▸ Exercise prompt
Count how many lines of the data below contain the string "images"; the reply should be that number alone.

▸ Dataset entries
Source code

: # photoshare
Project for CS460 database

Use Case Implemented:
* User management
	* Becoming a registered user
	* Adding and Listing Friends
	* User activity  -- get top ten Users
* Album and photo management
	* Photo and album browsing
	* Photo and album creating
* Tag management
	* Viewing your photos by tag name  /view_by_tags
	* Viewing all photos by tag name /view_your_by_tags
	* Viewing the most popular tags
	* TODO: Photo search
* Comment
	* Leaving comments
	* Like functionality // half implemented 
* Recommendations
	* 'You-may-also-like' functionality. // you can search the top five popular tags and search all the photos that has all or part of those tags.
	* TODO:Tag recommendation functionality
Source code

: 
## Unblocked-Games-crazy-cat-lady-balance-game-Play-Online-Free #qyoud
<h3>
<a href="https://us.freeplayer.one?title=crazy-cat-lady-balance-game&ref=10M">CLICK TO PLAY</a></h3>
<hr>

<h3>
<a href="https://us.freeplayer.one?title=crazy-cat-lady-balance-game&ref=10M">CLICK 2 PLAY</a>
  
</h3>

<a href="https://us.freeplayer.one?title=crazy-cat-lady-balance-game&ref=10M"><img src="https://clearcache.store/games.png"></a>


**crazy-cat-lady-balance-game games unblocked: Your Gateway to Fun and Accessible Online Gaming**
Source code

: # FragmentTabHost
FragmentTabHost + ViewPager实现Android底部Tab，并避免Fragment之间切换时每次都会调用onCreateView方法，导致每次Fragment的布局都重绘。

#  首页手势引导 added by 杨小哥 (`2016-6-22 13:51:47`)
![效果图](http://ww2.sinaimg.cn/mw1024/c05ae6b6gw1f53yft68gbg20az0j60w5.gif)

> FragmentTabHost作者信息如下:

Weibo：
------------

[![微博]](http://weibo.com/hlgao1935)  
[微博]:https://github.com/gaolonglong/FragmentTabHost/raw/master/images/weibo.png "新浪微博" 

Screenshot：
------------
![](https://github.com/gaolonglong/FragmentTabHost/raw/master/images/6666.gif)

▸ Task output
2